In vivo tracking of individual axon bundles after ONC injury. (A) In vivo images of the same retina at baseline and 3-days, 6-days, 9-days and 15-days pONC. Left panel shows the vis-OCTF images at different time points. Middle panels show the magnified views of highlighted regions in left panels (blue boxes). Right panel is the resampled circumpapillary B-scans at the radius of 425 µm (red arc). The green points (1-5) indicate the same five axon bundles tracked over time. V1 and V2 indicate blood vessels. (B) Quantification plots of the width, height, area, and shape (Sb) of the five tracked axon bundles over time.
Figure 2.
 
In vivo tracking of individual axon bundles after ONC injury. (A) In vivo images of the same retina at baseline and 3-days, 6-days, 9-days and 15-days pONC. Left panel shows the vis-OCTF images at different time points. Middle panels show the magnified views of highlighted regions in left panels (blue boxes). Right panel is the resampled circumpapillary B-scans at the radius of 425 µm (red arc). The green points (1-5) indicate the same five axon bundles tracked over time. V1 and V2 indicate blood vessels. (B) Quantification plots of the width, height, area, and shape (Sb) of the five tracked axon bundles over time.

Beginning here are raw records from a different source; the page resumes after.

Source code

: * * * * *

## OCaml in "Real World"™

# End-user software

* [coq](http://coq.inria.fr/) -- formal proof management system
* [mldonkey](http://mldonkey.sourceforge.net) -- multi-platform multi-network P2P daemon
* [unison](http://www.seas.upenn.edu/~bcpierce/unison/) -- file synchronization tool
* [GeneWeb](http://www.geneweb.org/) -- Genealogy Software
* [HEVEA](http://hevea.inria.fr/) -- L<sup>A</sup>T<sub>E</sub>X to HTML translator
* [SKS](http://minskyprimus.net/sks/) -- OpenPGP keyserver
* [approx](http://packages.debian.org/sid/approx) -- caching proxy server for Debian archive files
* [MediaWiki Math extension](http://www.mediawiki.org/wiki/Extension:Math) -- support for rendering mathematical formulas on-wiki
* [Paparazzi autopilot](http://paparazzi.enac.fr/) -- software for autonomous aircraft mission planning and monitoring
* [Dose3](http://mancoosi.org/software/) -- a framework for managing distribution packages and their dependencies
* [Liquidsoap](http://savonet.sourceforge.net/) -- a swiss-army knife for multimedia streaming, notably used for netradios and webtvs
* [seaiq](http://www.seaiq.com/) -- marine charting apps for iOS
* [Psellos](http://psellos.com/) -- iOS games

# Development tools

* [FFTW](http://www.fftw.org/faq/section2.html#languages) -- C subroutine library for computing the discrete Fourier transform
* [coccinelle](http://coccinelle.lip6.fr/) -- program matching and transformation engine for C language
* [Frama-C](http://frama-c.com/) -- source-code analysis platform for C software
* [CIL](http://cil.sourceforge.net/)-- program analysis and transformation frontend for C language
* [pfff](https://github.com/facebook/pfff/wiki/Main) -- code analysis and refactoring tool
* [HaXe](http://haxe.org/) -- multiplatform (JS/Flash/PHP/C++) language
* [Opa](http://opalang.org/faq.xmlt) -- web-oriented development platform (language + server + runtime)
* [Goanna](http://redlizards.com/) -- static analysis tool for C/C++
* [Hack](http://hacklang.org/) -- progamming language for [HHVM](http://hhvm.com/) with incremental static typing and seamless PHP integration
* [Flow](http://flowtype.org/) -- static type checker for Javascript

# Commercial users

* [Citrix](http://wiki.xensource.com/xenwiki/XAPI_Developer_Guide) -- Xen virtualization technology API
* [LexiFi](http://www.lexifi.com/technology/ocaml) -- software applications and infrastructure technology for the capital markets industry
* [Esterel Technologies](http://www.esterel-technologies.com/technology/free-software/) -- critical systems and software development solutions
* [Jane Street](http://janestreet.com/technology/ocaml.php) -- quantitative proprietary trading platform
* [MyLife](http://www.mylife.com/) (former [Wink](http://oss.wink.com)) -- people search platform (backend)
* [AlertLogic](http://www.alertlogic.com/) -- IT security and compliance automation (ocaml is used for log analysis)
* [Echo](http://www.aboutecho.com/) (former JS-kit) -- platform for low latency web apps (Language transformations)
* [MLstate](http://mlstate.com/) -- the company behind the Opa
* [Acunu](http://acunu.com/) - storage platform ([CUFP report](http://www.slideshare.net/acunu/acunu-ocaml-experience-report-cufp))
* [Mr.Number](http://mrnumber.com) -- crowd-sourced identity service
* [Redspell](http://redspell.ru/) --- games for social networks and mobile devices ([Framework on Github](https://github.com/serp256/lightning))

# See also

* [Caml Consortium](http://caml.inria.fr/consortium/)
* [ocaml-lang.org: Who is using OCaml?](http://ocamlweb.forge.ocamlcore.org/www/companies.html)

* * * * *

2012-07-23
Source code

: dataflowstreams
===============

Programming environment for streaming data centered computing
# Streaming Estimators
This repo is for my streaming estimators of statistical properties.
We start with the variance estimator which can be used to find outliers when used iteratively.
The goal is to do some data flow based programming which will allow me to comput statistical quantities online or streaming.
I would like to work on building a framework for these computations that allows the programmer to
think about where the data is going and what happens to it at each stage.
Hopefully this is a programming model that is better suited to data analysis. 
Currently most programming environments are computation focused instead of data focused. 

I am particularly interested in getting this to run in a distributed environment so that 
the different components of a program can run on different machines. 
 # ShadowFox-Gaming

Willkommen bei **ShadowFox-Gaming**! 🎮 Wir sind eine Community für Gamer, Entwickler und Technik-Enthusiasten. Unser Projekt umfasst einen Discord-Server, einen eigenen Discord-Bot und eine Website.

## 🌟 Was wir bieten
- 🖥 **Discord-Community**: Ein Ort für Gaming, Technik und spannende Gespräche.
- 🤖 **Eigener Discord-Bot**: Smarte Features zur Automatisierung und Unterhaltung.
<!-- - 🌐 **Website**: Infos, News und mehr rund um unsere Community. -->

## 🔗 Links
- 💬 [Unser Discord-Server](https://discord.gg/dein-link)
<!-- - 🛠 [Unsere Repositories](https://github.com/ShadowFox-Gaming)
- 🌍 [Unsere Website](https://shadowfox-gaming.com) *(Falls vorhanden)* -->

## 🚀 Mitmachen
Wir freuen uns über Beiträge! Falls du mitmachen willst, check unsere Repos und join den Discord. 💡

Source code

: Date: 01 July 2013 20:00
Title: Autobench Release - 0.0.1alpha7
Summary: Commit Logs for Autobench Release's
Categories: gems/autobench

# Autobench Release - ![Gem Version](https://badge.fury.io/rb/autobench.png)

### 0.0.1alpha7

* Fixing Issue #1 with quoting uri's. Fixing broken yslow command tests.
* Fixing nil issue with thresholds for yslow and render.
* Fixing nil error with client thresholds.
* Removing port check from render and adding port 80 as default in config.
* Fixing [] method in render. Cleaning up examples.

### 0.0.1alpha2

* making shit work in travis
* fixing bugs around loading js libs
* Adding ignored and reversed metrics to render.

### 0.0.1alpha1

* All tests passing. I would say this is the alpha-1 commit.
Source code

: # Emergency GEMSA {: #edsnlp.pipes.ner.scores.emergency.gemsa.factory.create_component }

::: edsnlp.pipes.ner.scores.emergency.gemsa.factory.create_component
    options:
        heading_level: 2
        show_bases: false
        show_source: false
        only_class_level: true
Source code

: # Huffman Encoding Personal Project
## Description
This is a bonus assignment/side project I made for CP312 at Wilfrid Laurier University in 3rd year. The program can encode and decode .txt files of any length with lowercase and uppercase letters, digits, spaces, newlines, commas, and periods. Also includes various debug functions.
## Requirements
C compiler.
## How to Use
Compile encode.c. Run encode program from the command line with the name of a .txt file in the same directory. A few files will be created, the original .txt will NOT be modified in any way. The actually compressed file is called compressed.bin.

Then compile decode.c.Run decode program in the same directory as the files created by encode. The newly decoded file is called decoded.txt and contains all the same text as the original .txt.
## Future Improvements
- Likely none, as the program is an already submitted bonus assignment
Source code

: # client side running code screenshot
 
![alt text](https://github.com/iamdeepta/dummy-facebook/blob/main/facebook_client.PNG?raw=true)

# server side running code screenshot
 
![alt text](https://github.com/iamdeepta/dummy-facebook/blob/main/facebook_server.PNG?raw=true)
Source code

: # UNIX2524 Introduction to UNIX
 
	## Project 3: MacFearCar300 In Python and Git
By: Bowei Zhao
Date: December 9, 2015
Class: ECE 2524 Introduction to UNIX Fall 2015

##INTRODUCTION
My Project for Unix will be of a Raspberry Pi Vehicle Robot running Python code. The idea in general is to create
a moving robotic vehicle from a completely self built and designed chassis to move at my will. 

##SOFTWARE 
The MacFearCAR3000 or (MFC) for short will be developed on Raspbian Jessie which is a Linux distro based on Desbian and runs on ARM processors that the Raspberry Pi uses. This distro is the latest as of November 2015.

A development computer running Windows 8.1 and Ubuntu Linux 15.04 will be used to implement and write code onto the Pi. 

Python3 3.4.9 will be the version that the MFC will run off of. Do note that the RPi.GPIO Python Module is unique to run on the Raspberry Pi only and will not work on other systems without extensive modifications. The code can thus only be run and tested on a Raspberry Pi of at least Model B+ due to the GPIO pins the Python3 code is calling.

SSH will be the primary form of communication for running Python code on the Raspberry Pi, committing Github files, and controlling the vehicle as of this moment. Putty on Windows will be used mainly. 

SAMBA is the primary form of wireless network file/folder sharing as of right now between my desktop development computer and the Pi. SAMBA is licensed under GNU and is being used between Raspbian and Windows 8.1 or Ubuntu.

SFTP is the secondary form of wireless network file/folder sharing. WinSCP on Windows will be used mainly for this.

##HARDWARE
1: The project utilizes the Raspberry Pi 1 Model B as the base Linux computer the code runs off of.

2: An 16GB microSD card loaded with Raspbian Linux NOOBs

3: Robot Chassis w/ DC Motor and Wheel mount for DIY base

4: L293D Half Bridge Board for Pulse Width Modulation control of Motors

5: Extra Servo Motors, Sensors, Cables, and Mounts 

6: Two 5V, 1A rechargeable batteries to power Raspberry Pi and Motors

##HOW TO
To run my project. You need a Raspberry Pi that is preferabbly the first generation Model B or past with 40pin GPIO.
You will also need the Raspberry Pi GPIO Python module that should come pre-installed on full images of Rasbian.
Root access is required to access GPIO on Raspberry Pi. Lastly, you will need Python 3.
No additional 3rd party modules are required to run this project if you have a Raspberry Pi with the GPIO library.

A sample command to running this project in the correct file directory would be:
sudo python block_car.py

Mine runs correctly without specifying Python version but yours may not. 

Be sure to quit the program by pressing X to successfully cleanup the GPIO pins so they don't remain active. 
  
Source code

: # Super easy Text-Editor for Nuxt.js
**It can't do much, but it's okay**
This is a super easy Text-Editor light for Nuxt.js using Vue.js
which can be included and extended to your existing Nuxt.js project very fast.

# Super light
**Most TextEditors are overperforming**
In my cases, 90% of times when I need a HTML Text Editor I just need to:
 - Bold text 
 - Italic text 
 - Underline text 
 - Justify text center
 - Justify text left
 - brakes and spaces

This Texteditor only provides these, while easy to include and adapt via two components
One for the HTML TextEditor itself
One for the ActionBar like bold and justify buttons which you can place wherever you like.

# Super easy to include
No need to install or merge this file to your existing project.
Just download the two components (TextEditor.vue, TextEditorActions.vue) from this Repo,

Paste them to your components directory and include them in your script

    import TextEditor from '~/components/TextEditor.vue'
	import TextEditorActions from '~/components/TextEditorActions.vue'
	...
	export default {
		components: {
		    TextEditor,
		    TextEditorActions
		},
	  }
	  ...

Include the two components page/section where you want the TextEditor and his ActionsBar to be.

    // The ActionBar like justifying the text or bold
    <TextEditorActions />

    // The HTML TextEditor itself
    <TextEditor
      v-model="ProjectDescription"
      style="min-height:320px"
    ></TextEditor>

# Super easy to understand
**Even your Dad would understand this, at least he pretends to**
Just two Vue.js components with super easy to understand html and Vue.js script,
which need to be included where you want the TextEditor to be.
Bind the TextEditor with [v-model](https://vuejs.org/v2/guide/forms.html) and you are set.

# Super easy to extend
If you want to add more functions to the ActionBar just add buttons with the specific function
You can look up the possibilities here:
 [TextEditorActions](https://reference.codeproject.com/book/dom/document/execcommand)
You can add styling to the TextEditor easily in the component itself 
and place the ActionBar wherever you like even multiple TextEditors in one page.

At baseline, the five axon bundles exhibit diverse width, height, area, and shape (Fig. 2B). After ONC injury, the width of bundle 1 (blue) increased from 23.5 µm (before ONC) to 25.0 µm at three days, and then progressively decreased at six days pONC (19.9 µm). In contrast, the width of bundle 4 (green) decreased from 23.6 µm (before ONC) to 21.3 µm at three days and continued to decrease at six days pONC (20.4 µm). The height also changed following different patterns. For example, the height of bundle 1 increased from 11.6 µm (before ONC) to 20.3 µm at three days and 20.6 µm at six days pONC and then decreased at nine days pONC. The height of bundle 4 increased from 10.3 µm (before ONC) to 16.8 µm at three days pONC and then decreased to 15.7 µm at six days pONC. The cross-sectional bundle area presented an overall clear pattern of increase-to-decrease from bundles 1 to 4, although the peak point for each bundle is different. Bundle 5, on the other hand, remained stable until nine days pONC (Fig. 2B). The shape, however, did not show a clear trend for the selected bundles. 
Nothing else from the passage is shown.